* [Records for processing]:
BEGIN

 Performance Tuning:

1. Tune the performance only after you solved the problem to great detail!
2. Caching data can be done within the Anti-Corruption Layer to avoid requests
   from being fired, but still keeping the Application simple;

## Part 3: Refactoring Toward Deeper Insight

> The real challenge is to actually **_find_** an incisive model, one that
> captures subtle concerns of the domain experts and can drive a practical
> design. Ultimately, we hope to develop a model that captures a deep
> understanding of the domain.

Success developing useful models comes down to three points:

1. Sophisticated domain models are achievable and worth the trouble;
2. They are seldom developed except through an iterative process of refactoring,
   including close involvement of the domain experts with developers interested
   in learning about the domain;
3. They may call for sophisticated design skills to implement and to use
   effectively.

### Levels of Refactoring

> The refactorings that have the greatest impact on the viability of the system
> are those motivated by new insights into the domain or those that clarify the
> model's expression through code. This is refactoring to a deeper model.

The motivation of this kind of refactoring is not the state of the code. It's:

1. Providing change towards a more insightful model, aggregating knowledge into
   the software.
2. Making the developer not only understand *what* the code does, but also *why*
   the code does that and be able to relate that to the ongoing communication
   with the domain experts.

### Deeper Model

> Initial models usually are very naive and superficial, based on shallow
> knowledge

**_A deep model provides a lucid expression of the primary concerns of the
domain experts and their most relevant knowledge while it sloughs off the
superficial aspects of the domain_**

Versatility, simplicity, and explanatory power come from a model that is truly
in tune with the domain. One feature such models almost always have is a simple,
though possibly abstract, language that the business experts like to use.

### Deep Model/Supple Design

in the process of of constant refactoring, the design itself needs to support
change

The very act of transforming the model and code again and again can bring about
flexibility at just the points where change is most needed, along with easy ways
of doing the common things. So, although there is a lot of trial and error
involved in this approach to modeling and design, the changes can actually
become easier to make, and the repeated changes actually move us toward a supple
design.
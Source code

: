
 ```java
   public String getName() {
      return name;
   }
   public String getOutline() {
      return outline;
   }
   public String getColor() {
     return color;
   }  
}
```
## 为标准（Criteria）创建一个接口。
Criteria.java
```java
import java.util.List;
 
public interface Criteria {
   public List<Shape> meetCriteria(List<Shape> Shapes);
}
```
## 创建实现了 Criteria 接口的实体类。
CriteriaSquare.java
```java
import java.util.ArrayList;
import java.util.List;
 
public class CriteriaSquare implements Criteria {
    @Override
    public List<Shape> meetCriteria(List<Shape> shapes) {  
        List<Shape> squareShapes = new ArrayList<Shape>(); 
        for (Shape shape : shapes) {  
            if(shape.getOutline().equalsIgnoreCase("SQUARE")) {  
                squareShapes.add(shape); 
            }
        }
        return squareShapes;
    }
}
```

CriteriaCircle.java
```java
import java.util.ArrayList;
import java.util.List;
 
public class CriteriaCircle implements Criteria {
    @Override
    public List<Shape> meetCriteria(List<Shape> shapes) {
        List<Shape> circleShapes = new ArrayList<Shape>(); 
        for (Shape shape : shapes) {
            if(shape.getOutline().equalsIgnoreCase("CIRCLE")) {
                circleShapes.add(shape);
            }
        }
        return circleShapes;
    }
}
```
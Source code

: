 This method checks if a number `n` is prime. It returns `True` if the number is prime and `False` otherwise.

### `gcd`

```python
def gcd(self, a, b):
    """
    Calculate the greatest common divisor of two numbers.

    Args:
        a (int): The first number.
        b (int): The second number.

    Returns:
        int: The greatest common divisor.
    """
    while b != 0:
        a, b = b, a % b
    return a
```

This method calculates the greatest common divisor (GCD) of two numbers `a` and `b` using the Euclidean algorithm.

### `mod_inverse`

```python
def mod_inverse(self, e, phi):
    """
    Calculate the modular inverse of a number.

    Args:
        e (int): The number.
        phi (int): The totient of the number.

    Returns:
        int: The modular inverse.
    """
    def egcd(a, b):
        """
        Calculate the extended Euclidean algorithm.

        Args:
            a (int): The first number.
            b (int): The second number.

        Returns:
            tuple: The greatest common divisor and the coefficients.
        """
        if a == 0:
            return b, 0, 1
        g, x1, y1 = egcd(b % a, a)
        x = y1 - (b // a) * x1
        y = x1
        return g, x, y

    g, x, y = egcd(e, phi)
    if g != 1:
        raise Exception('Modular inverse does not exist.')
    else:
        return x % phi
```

END

* [Aim of the exercise]: Give the full listing above again, exactly as it was presented.

* [Task answer]:
 Performance Tuning:

1. Tune the performance only after you solved the problem to great detail!
2. Caching data can be done within the Anti-Corruption Layer to avoid requests
   from being fired, but still keeping the Application simple;

## Part 3: Refactoring Toward Deeper Insight

> The real challenge is to actually **_find_** an incisive model, one that
> captures subtle concerns of the domain experts and can drive a practical
> design. Ultimately, we hope to develop a model that captures a deep
> understanding of the domain.

Success developing useful models comes down to three points:

1. Sophisticated domain models are achievable and worth the trouble;
2. They are seldom developed except through an iterative process of refactoring,
   including close involvement of the domain experts with developers interested
   in learning about the domain;
3. They may call for sophisticated design skills to implement and to use
   effectively.

### Levels of Refactoring

> The refactorings that have the greatest impact on the viability of the system
> are those motivated by new insights into the domain or those that clarify the
> model's expression through code. This is refactoring to a deeper model.

The motivation of this kind of refactoring is not the state of the code. It's:

1. Providing change towards a more insightful model, aggregating knowledge into
   the software.
2. Making the developer not only understand *what* the code does, but also *why*
   the code does that and be able to relate that to the ongoing communication
   with the domain experts.

### Deeper Model

> Initial models usually are very naive and superficial, based on shallow
> knowledge

**_A deep model provides a lucid expression of the primary concerns of the
domain experts and their most relevant knowledge while it sloughs off the
superficial aspects of the domain_**

Versatility, simplicity, and explanatory power come from a model that is truly
in tune with the domain. One feature such models almost always have is a simple,
though possibly abstract, language that the business experts like to use.

### Deep Model/Supple Design

in the process of of constant refactoring, the design itself needs to support
change

The very act of transforming the model and code again and again can bring about
flexibility at just the points where change is most needed, along with easy ways
of doing the common things. So, although there is a lot of trial and error
involved in this approach to modeling and design, the changes can actually
become easier to make, and the repeated changes actually move us toward a supple
design.
Source code

:
 ```java
   public String getName() {
      return name;
   }
   public String getOutline() {
      return outline;
   }
   public String getColor() {
     return color;
   }  
}
```
## 为标准（Criteria）创建一个接口。
Criteria.java
```java
import java.util.List;
 
public interface Criteria {
   public List<Shape> meetCriteria(List<Shape> Shapes);
}
```
## 创建实现了 Criteria 接口的实体类。
CriteriaSquare.java
```java
import java.util.ArrayList;
import java.util.List;
 
public class CriteriaSquare implements Criteria {
    @Override
    public List<Shape> meetCriteria(List<Shape> shapes) {  
        List<Shape> squareShapes = new ArrayList<Shape>(); 
        for (Shape shape : shapes) {  
            if(shape.getOutline().equalsIgnoreCase("SQUARE")) {  
                squareShapes.add(shape); 
            }
        }
        return squareShapes;
    }
}
```

CriteriaCircle.java
```java
import java.util.ArrayList;
import java.util.List;
 
public class CriteriaCircle implements Criteria {
    @Override
    public List<Shape> meetCriteria(List<Shape> shapes) {
        List<Shape> circleShapes = new ArrayList<Shape>(); 
        for (Shape shape : shapes) {
            if(shape.getOutline().equalsIgnoreCase("CIRCLE")) {
                circleShapes.add(shape);
            }
        }
        return circleShapes;
    }
}
```
Source code

: This method checks if a number `n` is prime. It returns `True` if the number is prime and `False` otherwise.

### `gcd`

```python
def gcd(self, a, b):
    """
    Calculate the greatest common divisor of two numbers.

    Args:
        a (int): The first number.
        b (int): The second number.

    Returns:
        int: The greatest common divisor.
    """
    while b != 0:
        a, b = b, a % b
    return a
```

This method calculates the greatest common divisor (GCD) of two numbers `a` and `b` using the Euclidean algorithm.

### `mod_inverse`

```python
def mod_inverse(self, e, phi):
    """
    Calculate the modular inverse of a number.

    Args:
        e (int): The number.
        phi (int): The totient of the number.

    Returns:
        int: The modular inverse.
    """
    def egcd(a, b):
        """
        Calculate the extended Euclidean algorithm.

        Args:
            a (int): The first number.
            b (int): The second number.

        Returns:
            tuple: The greatest common divisor and the coefficients.
        """
        if a == 0:
            return b, 0, 1
        g, x1, y1 = egcd(b % a, a)
        x = y1 - (b // a) * x1
        y = x1
        return g, x, y

    g, x, y = egcd(e, phi)
    if g != 1:
        raise Exception('Modular inverse does not exist.')
    else:
        return x % phi
```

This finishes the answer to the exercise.